The data:
···
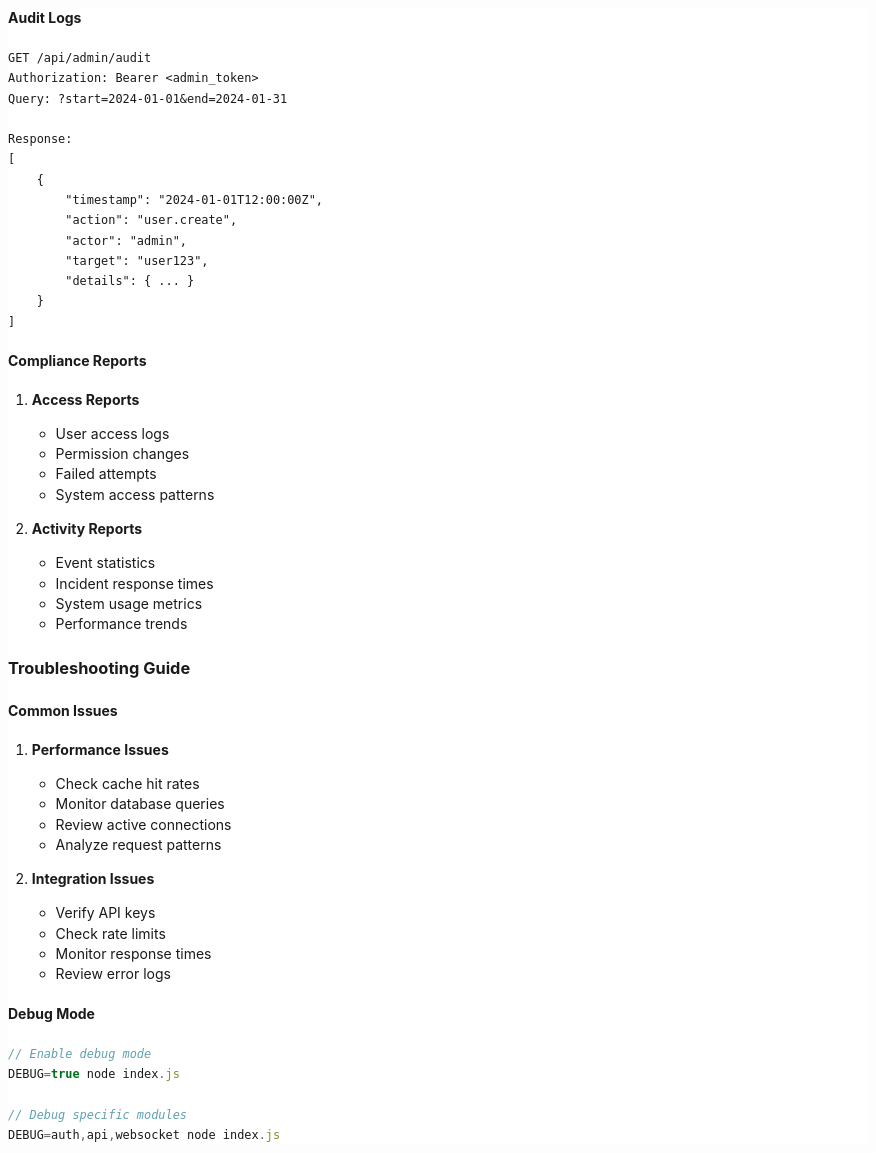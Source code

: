 #### Audit Logs
```http
GET /api/admin/audit
Authorization: Bearer <admin_token>
Query: ?start=2024-01-01&end=2024-01-31

Response:
[
    {
        "timestamp": "2024-01-01T12:00:00Z",
        "action": "user.create",
        "actor": "admin",
        "target": "user123",
        "details": { ... }
    }
]
```

#### Compliance Reports
1. **Access Reports**
   - User access logs
   - Permission changes
   - Failed attempts
   - System access patterns

2. **Activity Reports**
   - Event statistics
   - Incident response times
   - System usage metrics
   - Performance trends

### Troubleshooting Guide

#### Common Issues
1. **Performance Issues**
   - Check cache hit rates
   - Monitor database queries
   - Review active connections
   - Analyze request patterns

2. **Integration Issues**
   - Verify API keys
   - Check rate limits
   - Monitor response times
   - Review error logs

#### Debug Mode
```javascript
// Enable debug mode
DEBUG=true node index.js

// Debug specific modules
DEBUG=auth,api,websocket node index.js
```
···
Work to be completed:
Each entry above should be restated word for word, though no picture may appear in the copy.

Reply to the exercise:
Source code

: #### Audit Logs
```http
GET /api/admin/audit
Authorization: Bearer <admin_token>
Query: ?start=2024-01-01&end=2024-01-31

Response:
[
    {
        "timestamp": "2024-01-01T12:00:00Z",
        "action": "user.create",
        "actor": "admin",
        "target": "user123",
        "details": { ... }
    }
]
```

#### Compliance Reports
1. **Access Reports**
   - User access logs
   - Permission changes
   - Failed attempts
   - System access patterns

2. **Activity Reports**
   - Event statistics
   - Incident response times
   - System usage metrics
   - Performance trends

### Troubleshooting Guide

#### Common Issues
1. **Performance Issues**
   - Check cache hit rates
   - Monitor database queries
   - Review active connections
   - Analyze request patterns

2. **Integration Issues**
   - Verify API keys
   - Check rate limits
   - Monitor response times
   - Review error logs

#### Debug Mode
```javascript
// Enable debug mode
DEBUG=true node index.js

// Debug specific modules
DEBUG=auth,api,websocket node index.js
```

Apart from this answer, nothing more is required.